Task
Write out, exactly and only, the lines that run from the top of the records to the line with "### Appendix 1 - Translating HTML". Include both ends; exclude pictures.

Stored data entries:
>>
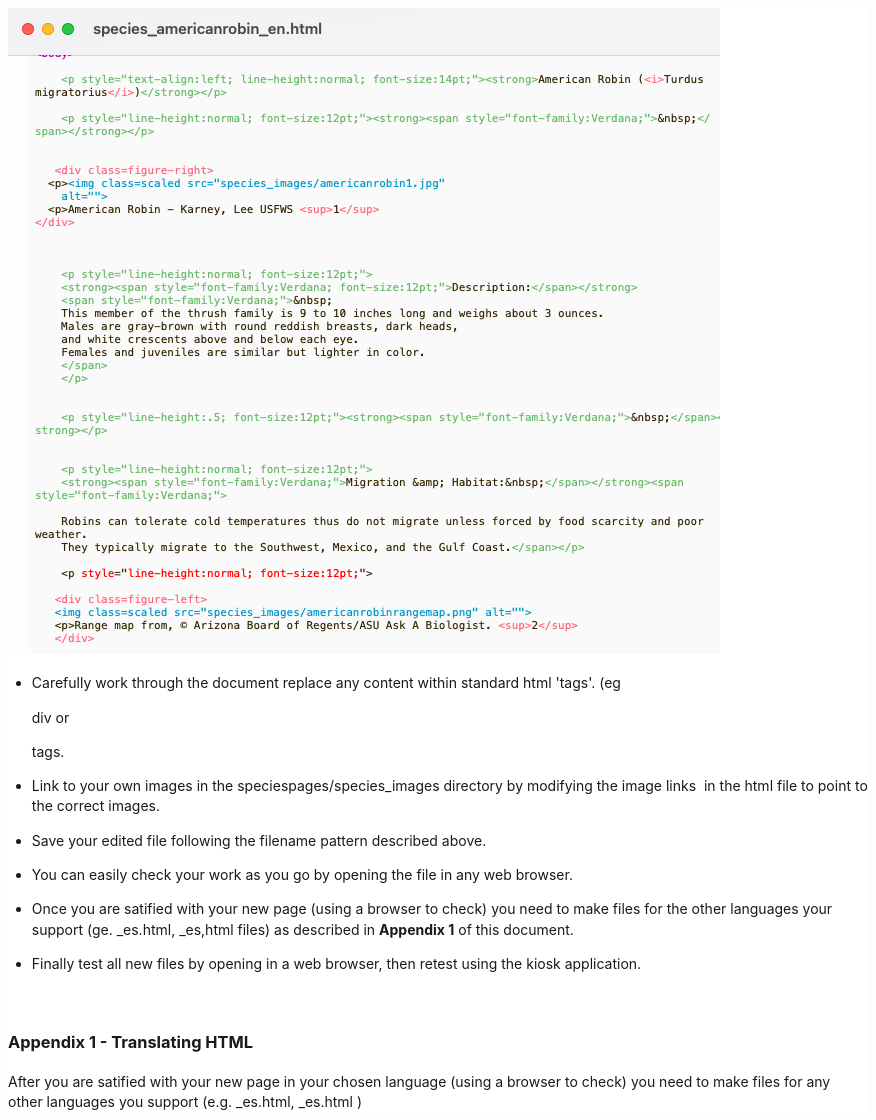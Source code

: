  ![Figure2](./md_images/SH_EditHtml.png)
- Carefully work through the document replace any content within standard html 'tags'. (eg <div> </div>div or <p></p> tags.
- Link to your own images in the speciespages/species_images directory by modifying the image links <img> in the html file to point to the correct images.
- Save your edited file following the filename pattern described above.
- You can easily check your work as you go by opening the file in any web browser. 
- Once you are satified with your new page (using a browser to check)  you need to make files for the other languages your support (ge. _es.html, _es,html files) as described in **Appendix 1**  of this document.

-  Finally test all new files by opening in a web browser, then retest using the kiosk application.


​    

### Appendix 1 - Translating HTML

After you are satified with your new page in your chosen language (using a browser to check)  you need to make files for any other languages you support (e.g.   _es.html,  _es.html )
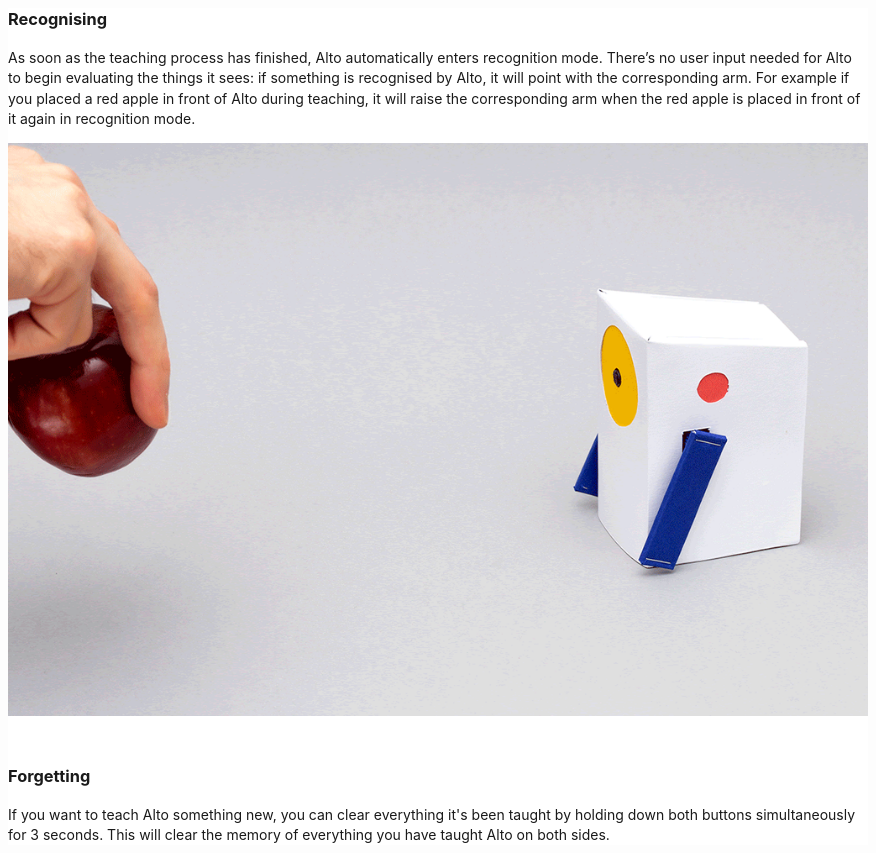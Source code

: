 ### Recognising

As soon as the teaching process has finished, Alto automatically enters recognition mode. There’s no user input needed for Alto to begin evaluating the things it sees: if something is recognised by Alto, it will point with the corresponding arm. For example if you placed a red apple in front of Alto during teaching, it will raise the corresponding arm when the red apple is placed in front of it again in recognition mode. 

![](images/alto-lessons-3.gif)<br>
<br>

### Forgetting

If you want to teach Alto something new, you can clear everything it's been taught by holding down both buttons simultaneously for 3 seconds. This will clear the memory of everything you have taught Alto on both sides.
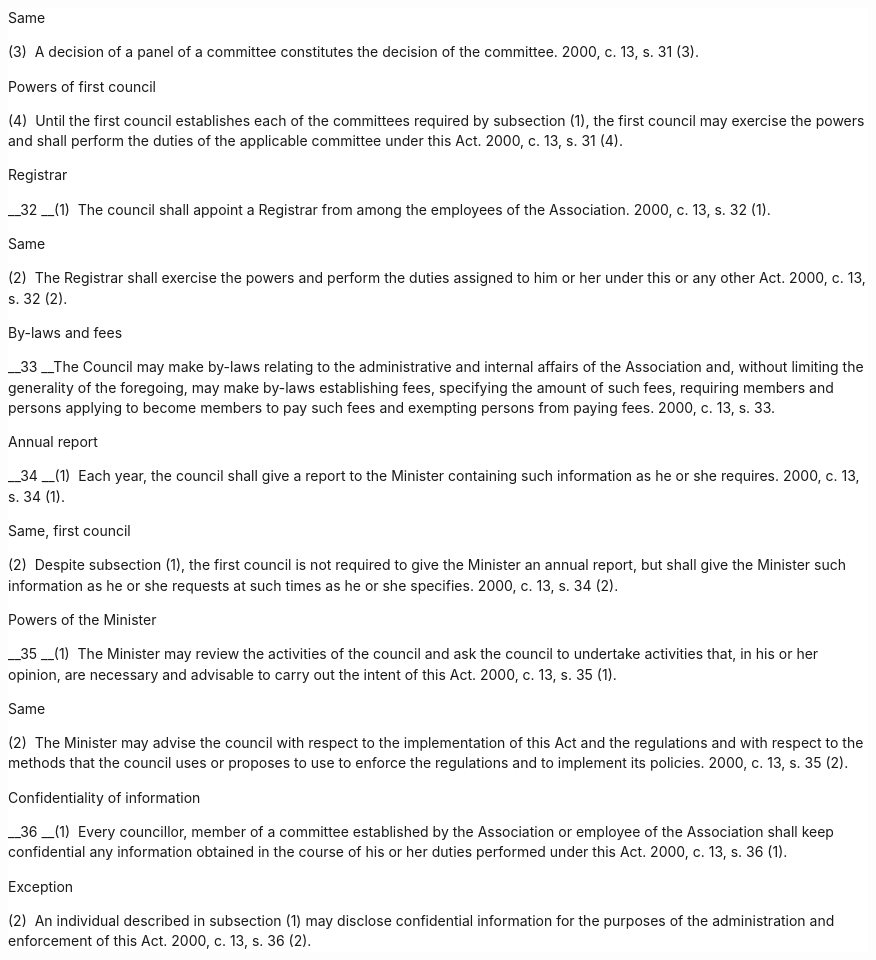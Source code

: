 Same

\(3\)  A decision of a panel of a committee constitutes the decision of the committee\.  2000, c\. 13, s\. 31 \(3\)\.

Powers of first council

\(4\)  Until the first council establishes each of the committees required by subsection \(1\), the first council may exercise the powers and shall perform the duties of the applicable committee under this Act\.  2000, c\. 13, s\. 31 \(4\)\.

Registrar

<a id="BK37"></a>__32 __\(1\)  The council shall appoint a Registrar from among the employees of the Association\.  2000, c\. 13, s\. 32 \(1\)\.

Same

\(2\)  The Registrar shall exercise the powers and perform the duties assigned to him or her under this or any other Act\.  2000, c\. 13, s\. 32 \(2\)\.

By\-laws and fees

<a id="BK38"></a>__33 __The Council may make by\-laws relating to the administrative and internal affairs of the Association and, without limiting the generality of the foregoing, may make by\-laws establishing fees, specifying the amount of such fees, requiring members and persons applying to become members to pay such fees and exempting persons from paying fees\.  2000, c\. 13, s\. 33\.

Annual report

<a id="BK39"></a>__34 __\(1\)  Each year, the council shall give a report to the Minister containing such information as he or she requires\.  2000, c\. 13, s\. 34 \(1\)\.

Same, first council

\(2\)  Despite subsection \(1\), the first council is not required to give the Minister an annual report, but shall give the Minister such information as he or she requests at such times as he or she specifies\.  2000, c\. 13, s\. 34 \(2\)\.

Powers of the Minister

<a id="BK40"></a>__35 __\(1\)  The Minister may review the activities of the council and ask the council to undertake activities that, in his or her opinion, are necessary and advisable to carry out the intent of this Act\.  2000, c\. 13, s\. 35 \(1\)\.

Same

\(2\)  The Minister may advise the council with respect to the implementation of this Act and the regulations and with respect to the methods that the council uses or proposes to use to enforce the regulations and to implement its policies\.  2000, c\. 13, s\. 35 \(2\)\.

Confidentiality of information

<a id="BK41"></a>__36 __\(1\)  Every councillor, member of a committee established by the Association or employee of the Association shall keep confidential any information obtained in the course of his or her duties performed under this Act\.  2000, c\. 13, s\. 36 \(1\)\.

Exception

\(2\)  An individual described in subsection \(1\) may disclose confidential information for the purposes of the administration and enforcement of this Act\.  2000, c\. 13, s\. 36 \(2\)\.
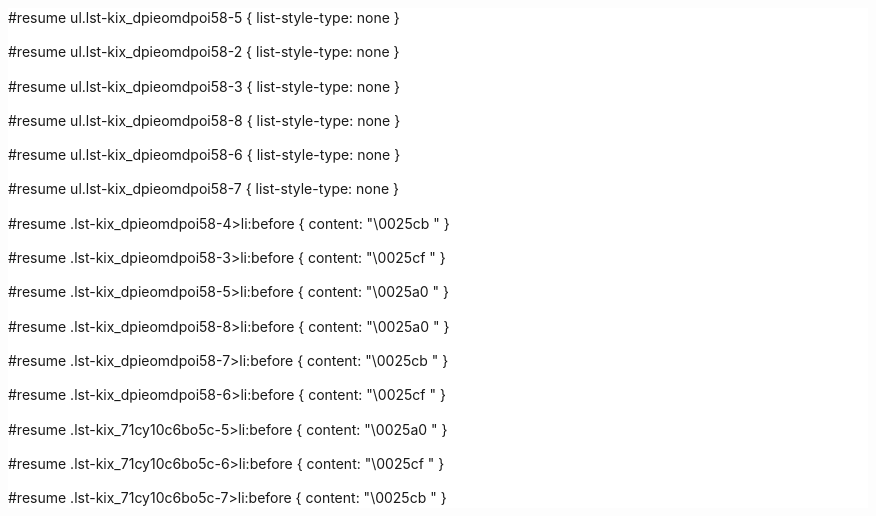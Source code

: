   #resume ul.lst-kix_dpieomdpoi58-5 {
    list-style-type: none
  }

  #resume ul.lst-kix_dpieomdpoi58-2 {
    list-style-type: none
  }

  #resume ul.lst-kix_dpieomdpoi58-3 {
    list-style-type: none
  }

  #resume ul.lst-kix_dpieomdpoi58-8 {
    list-style-type: none
  }

  #resume ul.lst-kix_dpieomdpoi58-6 {
    list-style-type: none
  }

  #resume ul.lst-kix_dpieomdpoi58-7 {
    list-style-type: none
  }

  #resume .lst-kix_dpieomdpoi58-4>li:before {
    content: "\0025cb  "
  }

  #resume .lst-kix_dpieomdpoi58-3>li:before {
    content: "\0025cf  "
  }

  #resume .lst-kix_dpieomdpoi58-5>li:before {
    content: "\0025a0  "
  }

  #resume .lst-kix_dpieomdpoi58-8>li:before {
    content: "\0025a0  "
  }

  #resume .lst-kix_dpieomdpoi58-7>li:before {
    content: "\0025cb  "
  }

  #resume .lst-kix_dpieomdpoi58-6>li:before {
    content: "\0025cf  "
  }

  #resume .lst-kix_71cy10c6bo5c-5>li:before {
    content: "\0025a0  "
  }

  #resume .lst-kix_71cy10c6bo5c-6>li:before {
    content: "\0025cf  "
  }

  #resume .lst-kix_71cy10c6bo5c-7>li:before {
    content: "\0025cb  "
  }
<<
Your response
Source code

:  ![Figure2](./md_images/SH_EditHtml.png)
- Carefully work through the document replace any content within standard html 'tags'. (eg <div> </div>div or <p></p> tags.
- Link to your own images in the speciespages/species_images directory by modifying the image links <img> in the html file to point to the correct images.
- Save your edited file following the filename pattern described above.
- You can easily check your work as you go by opening the file in any web browser. 
- Once you are satified with your new page (using a browser to check)  you need to make files for the other languages your support (ge. _es.html, _es,html files) as described in **Appendix 1**  of this document.

-  Finally test all new files by opening in a web browser, then retest using the kiosk application.


​    

### Appendix 1 - Translating HTML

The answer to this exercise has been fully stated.